Я пожал руку этому чудесному призраку и узнал, что он был главным бухгалтером фирмы, а вся бухгалтерия велась на этой станции. По его словам, он вышел на минутку «подышать свежим воздухом». Это замечание показалось мне очень странным, ибо оно наводило на мысль об усидчивой работе за конторкой. Я бы не стал упоминать о бухгалтере, если б он не был первым, кто назвал мне имя человека, неразрывно связанного с воспоминаниями об этом времени. Кроме того, я чувствовал уважение к парню. Да, я уважал его воротнички, его широкие манжеты, его аккуратную прическу. Правда, он был похож на парикмахерскую, куклу, но, несмотря на деморализующее влияние страны, он заботился о своей внешности. В этом проявлялась сила характера. Его накрахмаленные воротнички и выглаженные манишки были своего рода достижением; впоследствии я не мог удержаться, чтобы не спросить, каким образом удалось ему этого добиться. Он чуть-чуть покраснел и скромно ответил:
– Я вымуштровал одну из туземных женщин на станции. Это было нелегко. Такая работа пришлась ей не по вкусу.

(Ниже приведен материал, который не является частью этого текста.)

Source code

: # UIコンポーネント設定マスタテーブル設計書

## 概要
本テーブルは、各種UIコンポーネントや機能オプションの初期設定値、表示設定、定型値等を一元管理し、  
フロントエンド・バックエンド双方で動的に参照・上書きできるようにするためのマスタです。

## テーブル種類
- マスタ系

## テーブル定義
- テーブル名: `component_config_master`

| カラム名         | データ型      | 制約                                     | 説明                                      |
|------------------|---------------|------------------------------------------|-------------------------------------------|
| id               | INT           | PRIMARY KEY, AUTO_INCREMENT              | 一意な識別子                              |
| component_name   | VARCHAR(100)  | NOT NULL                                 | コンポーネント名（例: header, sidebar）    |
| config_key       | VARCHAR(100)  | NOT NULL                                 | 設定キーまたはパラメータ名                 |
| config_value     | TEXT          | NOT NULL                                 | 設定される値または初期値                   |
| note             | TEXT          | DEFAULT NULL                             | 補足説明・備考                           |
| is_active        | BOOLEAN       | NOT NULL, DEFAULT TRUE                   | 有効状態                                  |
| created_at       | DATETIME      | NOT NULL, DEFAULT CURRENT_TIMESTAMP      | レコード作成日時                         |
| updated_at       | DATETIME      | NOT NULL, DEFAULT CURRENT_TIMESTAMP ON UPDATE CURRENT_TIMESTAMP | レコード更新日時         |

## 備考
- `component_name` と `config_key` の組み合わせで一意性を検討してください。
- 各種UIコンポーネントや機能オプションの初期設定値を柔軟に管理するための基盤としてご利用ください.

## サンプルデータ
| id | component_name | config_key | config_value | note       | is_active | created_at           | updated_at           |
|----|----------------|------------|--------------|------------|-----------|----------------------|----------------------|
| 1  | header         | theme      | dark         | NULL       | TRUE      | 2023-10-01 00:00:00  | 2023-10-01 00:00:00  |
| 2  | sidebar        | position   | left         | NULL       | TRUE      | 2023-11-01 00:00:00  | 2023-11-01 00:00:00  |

Таким образом этот человек действительно сделал какое-то дело. А кроме того, он был предан своим книгам, которые содержались в образцовом порядке.
Зато на станции неразбериха была полная, – вещи в беспорядке, беспорядок в домах, путаница в головах. То и дело приходили и уходили вереницы запыленных негров с плоскими ступнями. Фабричные товары, скверные бумажные ткани, бусы и латунная проволока доставлялись в царство тьмы в обмен на драгоценную слоновую кость.
На станции мне пришлось провести десять дней – вечность! Я жил в хижине во дворе, но, спасаясь от хаоса, частенько заглядывал в контору бухгалтера. Это было дощатое строение, а доски так плохо были прилажены, что, когда бухгалтер склонялся над своей высокой конторкой, на него, от затылка до каблуков, ложились узкие полоски солнечного света. Хотя большие ставни оставались закрытыми, в комнате было светло и жарко; враждебно жужжали крупные мухи, которые не жалили, но больно кололи. Обычно я усаживался на пол, а бухгалтер в своем безупречном костюме (и даже слегка надушенный) сидел на высоком табурете и писал без устали. Иногда он вставал, чтобы размять ноги. Когда однажды в комнату внесли на раскладной кровати больного (какого-то агента, занемогшего и доставленного сюда из глубины страны), бухгалтер выразил слабое неудовольствие.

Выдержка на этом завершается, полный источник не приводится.